*Source texts of formatted documents:*
##############################
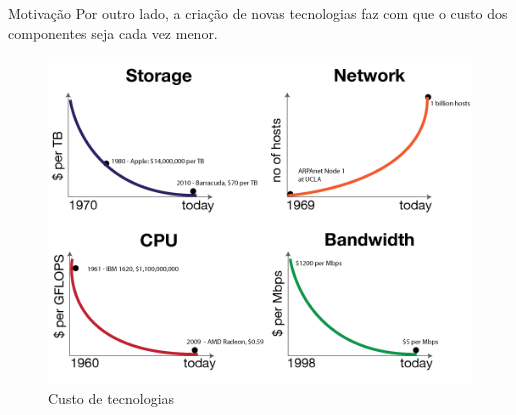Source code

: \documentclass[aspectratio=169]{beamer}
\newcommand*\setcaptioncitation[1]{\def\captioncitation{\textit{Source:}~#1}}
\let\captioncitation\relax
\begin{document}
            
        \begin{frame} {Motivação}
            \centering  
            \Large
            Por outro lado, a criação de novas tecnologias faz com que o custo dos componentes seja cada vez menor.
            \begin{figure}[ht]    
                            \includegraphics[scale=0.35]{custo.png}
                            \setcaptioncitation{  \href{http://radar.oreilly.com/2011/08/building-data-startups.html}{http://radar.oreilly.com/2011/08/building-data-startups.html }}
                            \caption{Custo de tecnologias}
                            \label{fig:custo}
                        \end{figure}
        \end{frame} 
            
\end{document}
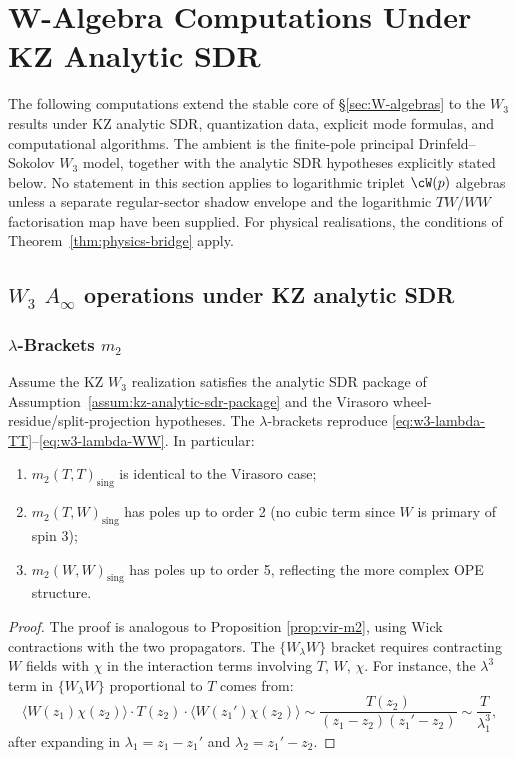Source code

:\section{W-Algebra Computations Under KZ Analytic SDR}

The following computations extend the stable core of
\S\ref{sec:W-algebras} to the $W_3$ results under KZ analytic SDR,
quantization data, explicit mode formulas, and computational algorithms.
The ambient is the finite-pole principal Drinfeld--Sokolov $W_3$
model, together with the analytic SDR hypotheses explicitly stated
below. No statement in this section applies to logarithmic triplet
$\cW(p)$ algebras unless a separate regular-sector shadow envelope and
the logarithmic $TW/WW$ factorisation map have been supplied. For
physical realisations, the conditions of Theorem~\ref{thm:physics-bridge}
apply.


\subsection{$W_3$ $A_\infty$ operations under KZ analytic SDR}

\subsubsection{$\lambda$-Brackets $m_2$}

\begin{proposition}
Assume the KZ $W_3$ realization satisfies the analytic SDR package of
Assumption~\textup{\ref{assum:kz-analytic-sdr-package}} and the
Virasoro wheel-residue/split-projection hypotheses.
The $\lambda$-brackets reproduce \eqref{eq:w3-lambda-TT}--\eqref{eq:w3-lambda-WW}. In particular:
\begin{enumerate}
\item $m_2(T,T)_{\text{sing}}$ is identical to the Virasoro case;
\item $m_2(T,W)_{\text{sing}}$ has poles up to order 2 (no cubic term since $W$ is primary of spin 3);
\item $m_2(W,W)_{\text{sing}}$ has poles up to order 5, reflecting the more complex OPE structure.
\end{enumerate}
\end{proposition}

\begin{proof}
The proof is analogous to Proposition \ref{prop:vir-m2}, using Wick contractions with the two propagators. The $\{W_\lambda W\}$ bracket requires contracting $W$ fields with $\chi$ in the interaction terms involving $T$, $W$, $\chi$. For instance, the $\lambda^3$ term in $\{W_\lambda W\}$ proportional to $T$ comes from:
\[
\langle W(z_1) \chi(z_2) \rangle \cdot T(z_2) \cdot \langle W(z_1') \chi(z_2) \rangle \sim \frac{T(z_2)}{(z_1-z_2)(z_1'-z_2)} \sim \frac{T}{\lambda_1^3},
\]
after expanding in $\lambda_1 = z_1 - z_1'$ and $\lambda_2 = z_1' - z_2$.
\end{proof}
##############################
*WHAT TO DO:*
Copy out the line holding "W(z_1) \chi(z_2) \rangle". Then copy every later line of the data, unchanged, through the last one.

*COMPLETED EXERCISE:*
\langle W(z_1) \chi(z_2) \rangle \cdot T(z_2) \cdot \langle W(z_1') \chi(z_2) \rangle \sim \frac{T(z_2)}{(z_1-z_2)(z_1'-z_2)} \sim \frac{T}{\lambda_1^3},
\]
after expanding in $\lambda_1 = z_1 - z_1'$ and $\lambda_2 = z_1' - z_2$.
\end{proof}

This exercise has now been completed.